(UPDATE 14:50) Sterling edged slightly lower after chancellor George Osborne extended coalition austerity measures into 2018, warning there are no ‘miracle cures’ for the UK economy in his Autumn Statement.
The chancellor extended spending cuts until 2017/2018, prolonging austerity, and reduced growth forecasts. Gross domestic product (GDP) was revised down for 2012 from 0.8% to -0.1%, based on forecasts from the Office for Budget Responsibility (OBR).
The pound dropped 0.05% against the dollar to $1.6094, and added 0.11% against a weaker euro to €1.23 after the announcement.
Analysts were closely watching the statement for any hint of weakness that could be seen as a further threat to the country’s AAA credit-rating.
Joshua Raymond, chief market strategist at City Index, commented: ‘Not sure there is much in here for rating agencies to change track on UK dramatically, may review though cannot see a downgrade’.
Nancy Curtin, chief investment officer at investment group Close Brothers, also commented that with extended austerity measures the government will need to make bigger concessions to stimulate the economy.

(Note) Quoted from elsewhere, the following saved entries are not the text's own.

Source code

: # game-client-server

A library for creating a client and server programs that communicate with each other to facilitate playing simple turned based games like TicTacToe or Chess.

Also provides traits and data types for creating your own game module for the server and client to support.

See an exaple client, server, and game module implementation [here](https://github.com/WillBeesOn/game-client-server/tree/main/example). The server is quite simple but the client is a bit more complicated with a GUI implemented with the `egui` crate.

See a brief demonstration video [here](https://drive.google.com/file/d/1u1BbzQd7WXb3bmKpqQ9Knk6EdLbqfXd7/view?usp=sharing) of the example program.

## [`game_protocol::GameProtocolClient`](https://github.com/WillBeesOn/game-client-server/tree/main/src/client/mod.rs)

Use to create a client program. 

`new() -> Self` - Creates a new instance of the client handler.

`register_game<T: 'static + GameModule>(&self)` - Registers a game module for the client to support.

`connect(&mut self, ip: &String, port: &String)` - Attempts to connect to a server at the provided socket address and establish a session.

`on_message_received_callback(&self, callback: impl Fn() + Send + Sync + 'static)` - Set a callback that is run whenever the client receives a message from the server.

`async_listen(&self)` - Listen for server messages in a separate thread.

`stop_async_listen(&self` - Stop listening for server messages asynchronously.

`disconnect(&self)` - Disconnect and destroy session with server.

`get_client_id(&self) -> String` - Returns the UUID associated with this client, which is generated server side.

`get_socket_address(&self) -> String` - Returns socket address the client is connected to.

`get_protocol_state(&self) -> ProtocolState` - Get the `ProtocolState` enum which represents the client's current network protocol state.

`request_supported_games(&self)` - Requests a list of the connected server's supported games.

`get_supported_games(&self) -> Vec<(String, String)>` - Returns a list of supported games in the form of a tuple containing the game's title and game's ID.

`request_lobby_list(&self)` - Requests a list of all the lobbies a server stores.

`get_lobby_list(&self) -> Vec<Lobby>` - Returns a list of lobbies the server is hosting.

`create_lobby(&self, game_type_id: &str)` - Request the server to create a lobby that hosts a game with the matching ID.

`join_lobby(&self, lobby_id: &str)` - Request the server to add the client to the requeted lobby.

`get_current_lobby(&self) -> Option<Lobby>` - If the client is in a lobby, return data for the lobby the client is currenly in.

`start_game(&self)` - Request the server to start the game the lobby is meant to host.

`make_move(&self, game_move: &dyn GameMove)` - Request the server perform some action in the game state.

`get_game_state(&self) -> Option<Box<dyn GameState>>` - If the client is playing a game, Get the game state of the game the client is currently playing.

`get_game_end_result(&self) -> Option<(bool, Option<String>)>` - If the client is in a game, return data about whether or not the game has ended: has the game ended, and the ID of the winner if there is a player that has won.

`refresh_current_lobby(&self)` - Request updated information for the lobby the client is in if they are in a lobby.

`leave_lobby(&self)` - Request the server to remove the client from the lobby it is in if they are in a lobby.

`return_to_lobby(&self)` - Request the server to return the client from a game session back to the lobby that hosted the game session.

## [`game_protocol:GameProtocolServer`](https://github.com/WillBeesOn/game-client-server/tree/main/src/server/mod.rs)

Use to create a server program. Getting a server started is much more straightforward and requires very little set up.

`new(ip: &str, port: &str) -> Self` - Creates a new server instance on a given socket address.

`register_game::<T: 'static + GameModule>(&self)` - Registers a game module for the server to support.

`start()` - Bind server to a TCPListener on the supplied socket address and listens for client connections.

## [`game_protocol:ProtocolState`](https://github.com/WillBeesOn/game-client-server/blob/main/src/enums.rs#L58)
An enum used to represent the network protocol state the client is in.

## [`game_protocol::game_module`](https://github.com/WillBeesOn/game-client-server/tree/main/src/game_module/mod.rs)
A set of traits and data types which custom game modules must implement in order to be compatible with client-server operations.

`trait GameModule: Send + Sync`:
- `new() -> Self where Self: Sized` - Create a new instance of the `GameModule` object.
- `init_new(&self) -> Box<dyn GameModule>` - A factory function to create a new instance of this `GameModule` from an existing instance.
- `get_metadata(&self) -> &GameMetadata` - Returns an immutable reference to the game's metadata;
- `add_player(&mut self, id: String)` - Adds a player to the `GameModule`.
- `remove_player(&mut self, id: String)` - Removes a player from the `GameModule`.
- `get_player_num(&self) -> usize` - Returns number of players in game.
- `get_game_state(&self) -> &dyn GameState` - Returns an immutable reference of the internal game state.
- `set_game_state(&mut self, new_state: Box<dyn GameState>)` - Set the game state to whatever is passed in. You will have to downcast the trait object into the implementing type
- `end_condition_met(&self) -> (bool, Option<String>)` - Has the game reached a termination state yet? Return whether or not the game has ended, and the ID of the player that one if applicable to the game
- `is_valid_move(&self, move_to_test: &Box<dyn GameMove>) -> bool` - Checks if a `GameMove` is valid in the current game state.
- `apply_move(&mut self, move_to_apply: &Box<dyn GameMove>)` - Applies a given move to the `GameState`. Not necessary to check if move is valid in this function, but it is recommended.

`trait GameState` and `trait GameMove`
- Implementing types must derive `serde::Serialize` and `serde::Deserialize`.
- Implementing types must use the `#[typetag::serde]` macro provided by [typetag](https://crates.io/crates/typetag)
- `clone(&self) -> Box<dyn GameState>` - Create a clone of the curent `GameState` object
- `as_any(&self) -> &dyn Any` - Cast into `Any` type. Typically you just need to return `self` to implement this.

Curtin added: ‘Faced with falling UK growth forecasts and with the imminent threat of the UK losing its AAA status, the City needed definitive action from the chancellor to stimulate growth as it becomes clear that austerity alone will not set us on the path to economic recovery. There was a lot of window dressing, but buried deep among the platitudes there were a few hidden gems.’
She pointed to lower corporation tax and investing in infrastructure and shale gas as positives from the statement.
UK shares moved ahead following US jobs figures. Data from ADP said companies added 118,000 workers in November, lower than the 129,000 jobs forecast created last month.
The FTSE inched ahead by 0.36%, or 21 points, to 5,906 and the Mid-250 index increased 42%, or 51 points, to 12,104.
Markets were mixed on Wall Street, with the Dow Jones Industrial Average 0.38% higher to 12,999 and the Standard & Poor's 500 index flat at 1,406.
‘Decisive’ Tesco competes with miners for FTSE lead
09.01: Tesco jostled with mining companies for top place on the FTSE 100 on Wednesday morning as investors overlooked a decline in the supermarket group's UK sales to welcome a review of the chain’s loss-making US business.
Chief executive Philip Clarke admitted that ‘our general merchandise performance overall in the UK was not good enough,' after Tesco’s UK like-for-like sales fell by 0.6% in the quarter.
But in a move which City analysts showed the Tesco chief was prepared to act decisively to tackle the group’s woes, Clarke announced a review of the US operations. ‘It is now clear that Fresh & Easy will not deliver acceptable shareholder returns on an appropriate timeframe in its current form.’
Though shares rose nearly 4% to 338p this morning, the City is divided over whether Tesco (TSCO.L) can deliver its turnaround plan after a surprise profit warning in January.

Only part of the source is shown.